Recent work revealed that PGD2, an Arabidopsis 6-phosphogluconate dehydrogenase (6-PGD), catalyzing the third step of the oxidative pentose-phosphate pathway (OPPP) in peroxisomes, is essential during fertilization. Earlier studies on the second step catalyzed by PGL3, a dually targeted Arabidopsis 6-phosphogluconolactonase (6-PGL), reported importance of OPPP reactions in plastids but irrelevance in peroxisomes.
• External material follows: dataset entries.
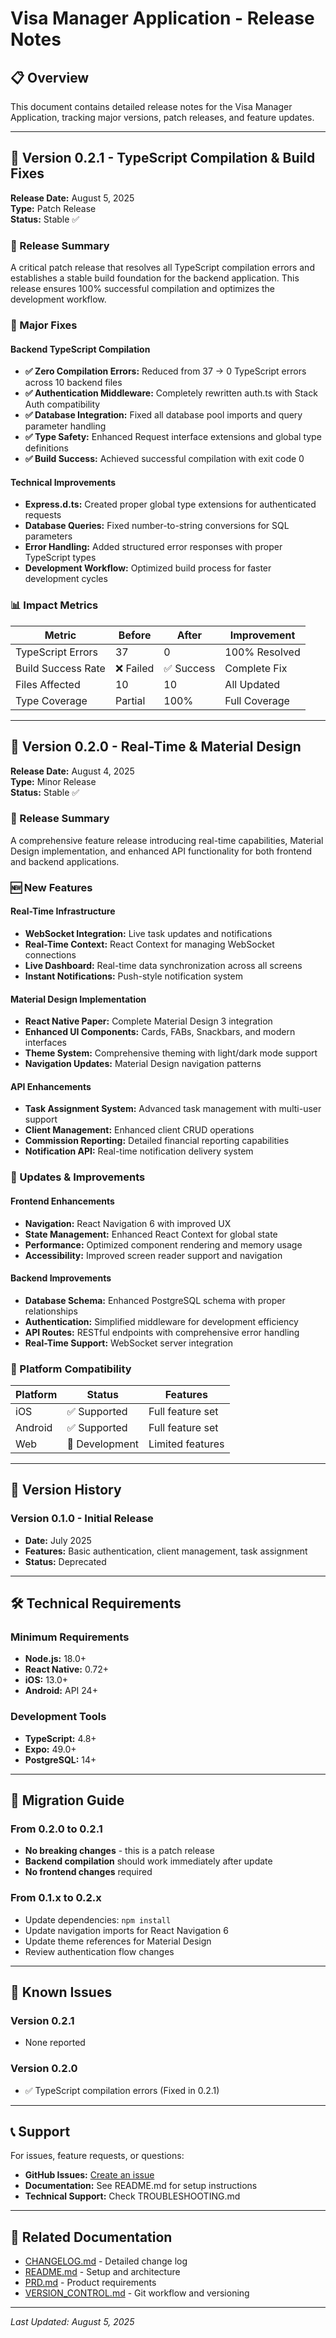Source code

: # Visa Manager Application - Release Notes

## 📋 Overview

This document contains detailed release notes for the Visa Manager Application, tracking major versions, patch releases, and feature updates.

---

## 🚀 Version 0.2.1 - TypeScript Compilation & Build Fixes

**Release Date:** August 5, 2025  
**Type:** Patch Release  
**Status:** Stable ✅

### 🎯 Release Summary

A critical patch release that resolves all TypeScript compilation errors and establishes a stable build foundation for the backend application. This release ensures 100% successful compilation and optimizes the development workflow.

### 🔧 Major Fixes

#### Backend TypeScript Compilation
- **✅ Zero Compilation Errors:** Reduced from 37 → 0 TypeScript errors across 10 backend files
- **✅ Authentication Middleware:** Completely rewritten auth.ts with Stack Auth compatibility
- **✅ Database Integration:** Fixed all database pool imports and query parameter handling
- **✅ Type Safety:** Enhanced Request interface extensions and global type definitions
- **✅ Build Success:** Achieved successful compilation with exit code 0

#### Technical Improvements
- **Express.d.ts:** Created proper global type extensions for authenticated requests
- **Database Queries:** Fixed number-to-string conversions for SQL parameters
- **Error Handling:** Added structured error responses with proper TypeScript types
- **Development Workflow:** Optimized build process for faster development cycles

### 📊 Impact Metrics

| Metric | Before | After | Improvement |
|--------|--------|-------|-------------|
| TypeScript Errors | 37 | 0 | 100% Resolved |
| Build Success Rate | ❌ Failed | ✅ Success | Complete Fix |
| Files Affected | 10 | 10 | All Updated |
| Type Coverage | Partial | 100% | Full Coverage |

---

## 🚀 Version 0.2.0 - Real-Time & Material Design

**Release Date:** August 4, 2025  
**Type:** Minor Release  
**Status:** Stable ✅

### 🎯 Release Summary

A comprehensive feature release introducing real-time capabilities, Material Design implementation, and enhanced API functionality for both frontend and backend applications.

### 🆕 New Features

#### Real-Time Infrastructure
- **WebSocket Integration:** Live task updates and notifications
- **Real-Time Context:** React Context for managing WebSocket connections
- **Live Dashboard:** Real-time data synchronization across all screens
- **Instant Notifications:** Push-style notification system

#### Material Design Implementation
- **React Native Paper:** Complete Material Design 3 integration
- **Enhanced UI Components:** Cards, FABs, Snackbars, and modern interfaces
- **Theme System:** Comprehensive theming with light/dark mode support
- **Navigation Updates:** Material Design navigation patterns

#### API Enhancements
- **Task Assignment System:** Advanced task management with multi-user support
- **Client Management:** Enhanced client CRUD operations
- **Commission Reporting:** Detailed financial reporting capabilities
- **Notification API:** Real-time notification delivery system

### 🔄 Updates & Improvements

#### Frontend Enhancements
- **Navigation:** React Navigation 6 with improved UX
- **State Management:** Enhanced React Context for global state
- **Performance:** Optimized component rendering and memory usage
- **Accessibility:** Improved screen reader support and navigation

#### Backend Improvements
- **Database Schema:** Enhanced PostgreSQL schema with proper relationships
- **Authentication:** Simplified middleware for development efficiency
- **API Routes:** RESTful endpoints with comprehensive error handling
- **Real-Time Support:** WebSocket server integration

### 📱 Platform Compatibility

| Platform | Status | Features |
|----------|--------|----------|
| iOS | ✅ Supported | Full feature set |
| Android | ✅ Supported | Full feature set |
| Web | 🔄 Development | Limited features |

---

## 🔄 Version History

### Version 0.1.0 - Initial Release
- **Date:** July 2025
- **Features:** Basic authentication, client management, task assignment
- **Status:** Deprecated

---

## 🛠️ Technical Requirements

### Minimum Requirements
- **Node.js:** 18.0+
- **React Native:** 0.72+
- **iOS:** 13.0+
- **Android:** API 24+

### Development Tools
- **TypeScript:** 4.8+
- **Expo:** 49.0+
- **PostgreSQL:** 14+

---

## 📝 Migration Guide

### From 0.2.0 to 0.2.1
- **No breaking changes** - this is a patch release
- **Backend compilation** should work immediately after update
- **No frontend changes** required

### From 0.1.x to 0.2.x
- Update dependencies: `npm install`
- Update navigation imports for React Navigation 6
- Update theme references for Material Design
- Review authentication flow changes

---

## 🐛 Known Issues

### Version 0.2.1
- None reported

### Version 0.2.0
- ✅ TypeScript compilation errors (Fixed in 0.2.1)

---

## 📞 Support

For issues, feature requests, or questions:
- **GitHub Issues:** [Create an issue](https://github.com/your-repo/issues)
- **Documentation:** See README.md for setup instructions
- **Technical Support:** Check TROUBLESHOOTING.md

---

## 🔗 Related Documentation

- [CHANGELOG.md](./CHANGELOG.md) - Detailed change log
- [README.md](./README.md) - Setup and architecture
- [PRD.md](./PRD.md) - Product requirements
- [VERSION_CONTROL.md](./VERSION_CONTROL.md) - Git workflow and versioning

---

*Last Updated: August 5, 2025*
Assuming redundancy of 6-PGL activity in peroxisomes, we examined the sequences of other higher plant enzymes. In tomato, two 6-PGL isoforms with the strong PTS1 motif SKL exist. However, their analysis revealed problems regarding peroxisomal targeting: reporter-PGL detection in peroxisomes required construct modification, which was also applied to the Arabidopsis isoforms. Relative contribution of PGL3 versus PGL5 during fertilization was assessed by mutant crosses. Reduced transmission ratios were found for pgl3 1 (T-DNA-eliminated PTS1) and also for knock-out allele pgl5 2. The prominent role of PGL3 showed as compromised growth of pgl3-1 seedlings on sucrose and higher activity of mutant PGL3-1 versus PGL5 using purified recombinant proteins. Evidence for PTS1-independent uptake was found for PGL3-1 and other Arabidopsis PGL isoforms, indicating that peroxisome import may be supported by a piggybacking mechanism. Thus, multiple redundancy at the level of the second OPPP step in peroxisomes explains occurrence of pgl3 1 mutant plants.